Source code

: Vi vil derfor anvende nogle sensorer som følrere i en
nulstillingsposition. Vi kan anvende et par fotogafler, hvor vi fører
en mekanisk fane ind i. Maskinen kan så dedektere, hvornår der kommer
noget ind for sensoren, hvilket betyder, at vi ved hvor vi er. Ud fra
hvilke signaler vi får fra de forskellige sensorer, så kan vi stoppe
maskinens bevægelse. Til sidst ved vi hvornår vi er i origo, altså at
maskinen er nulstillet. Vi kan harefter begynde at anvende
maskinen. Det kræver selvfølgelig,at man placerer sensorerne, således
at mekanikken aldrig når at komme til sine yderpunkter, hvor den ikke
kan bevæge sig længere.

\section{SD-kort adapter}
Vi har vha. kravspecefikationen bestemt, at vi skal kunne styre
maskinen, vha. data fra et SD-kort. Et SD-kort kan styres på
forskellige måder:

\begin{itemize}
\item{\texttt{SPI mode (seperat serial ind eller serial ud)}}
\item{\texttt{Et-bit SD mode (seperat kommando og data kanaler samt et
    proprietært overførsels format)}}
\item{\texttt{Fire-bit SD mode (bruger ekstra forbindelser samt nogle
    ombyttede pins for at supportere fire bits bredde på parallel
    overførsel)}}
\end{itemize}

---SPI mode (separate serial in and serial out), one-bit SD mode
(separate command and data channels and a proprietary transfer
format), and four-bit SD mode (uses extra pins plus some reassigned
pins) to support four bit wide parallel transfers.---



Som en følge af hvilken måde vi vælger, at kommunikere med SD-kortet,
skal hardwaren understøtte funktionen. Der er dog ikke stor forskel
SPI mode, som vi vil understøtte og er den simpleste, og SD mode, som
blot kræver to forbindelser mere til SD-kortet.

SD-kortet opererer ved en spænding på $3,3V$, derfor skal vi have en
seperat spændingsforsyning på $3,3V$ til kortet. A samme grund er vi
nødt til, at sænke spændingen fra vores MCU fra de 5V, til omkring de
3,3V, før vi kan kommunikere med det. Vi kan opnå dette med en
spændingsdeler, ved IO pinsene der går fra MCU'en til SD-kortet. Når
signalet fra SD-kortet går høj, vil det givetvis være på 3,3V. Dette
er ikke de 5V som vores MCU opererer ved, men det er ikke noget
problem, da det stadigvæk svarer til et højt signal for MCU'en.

> Work required: Word for word, retype each record.

> Response area:
Source code

: Vi vil derfor anvende nogle sensorer som følrere i en
nulstillingsposition. Vi kan anvende et par fotogafler, hvor vi fører
en mekanisk fane ind i. Maskinen kan så dedektere, hvornår der kommer
noget ind for sensoren, hvilket betyder, at vi ved hvor vi er. Ud fra
hvilke signaler vi får fra de forskellige sensorer, så kan vi stoppe
maskinens bevægelse. Til sidst ved vi hvornår vi er i origo, altså at
maskinen er nulstillet. Vi kan harefter begynde at anvende
maskinen. Det kræver selvfølgelig,at man placerer sensorerne, således
at mekanikken aldrig når at komme til sine yderpunkter, hvor den ikke
kan bevæge sig længere.

\section{SD-kort adapter}
Vi har vha. kravspecefikationen bestemt, at vi skal kunne styre
maskinen, vha. data fra et SD-kort. Et SD-kort kan styres på
forskellige måder:

\begin{itemize}
\item{\texttt{SPI mode (seperat serial ind eller serial ud)}}
\item{\texttt{Et-bit SD mode (seperat kommando og data kanaler samt et
    proprietært overførsels format)}}
\item{\texttt{Fire-bit SD mode (bruger ekstra forbindelser samt nogle
    ombyttede pins for at supportere fire bits bredde på parallel
    overførsel)}}
\end{itemize}

---SPI mode (separate serial in and serial out), one-bit SD mode
(separate command and data channels and a proprietary transfer
format), and four-bit SD mode (uses extra pins plus some reassigned
pins) to support four bit wide parallel transfers.---



Som en følge af hvilken måde vi vælger, at kommunikere med SD-kortet,
skal hardwaren understøtte funktionen. Der er dog ikke stor forskel
SPI mode, som vi vil understøtte og er den simpleste, og SD mode, som
blot kræver to forbindelser mere til SD-kortet.

SD-kortet opererer ved en spænding på $3,3V$, derfor skal vi have en
seperat spændingsforsyning på $3,3V$ til kortet. A samme grund er vi
nødt til, at sænke spændingen fra vores MCU fra de 5V, til omkring de
3,3V, før vi kan kommunikere med det. Vi kan opnå dette med en
spændingsdeler, ved IO pinsene der går fra MCU'en til SD-kortet. Når
signalet fra SD-kortet går høj, vil det givetvis være på 3,3V. Dette
er ikke de 5V som vores MCU opererer ved, men det er ikke noget
problem, da det stadigvæk svarer til et højt signal for MCU'en.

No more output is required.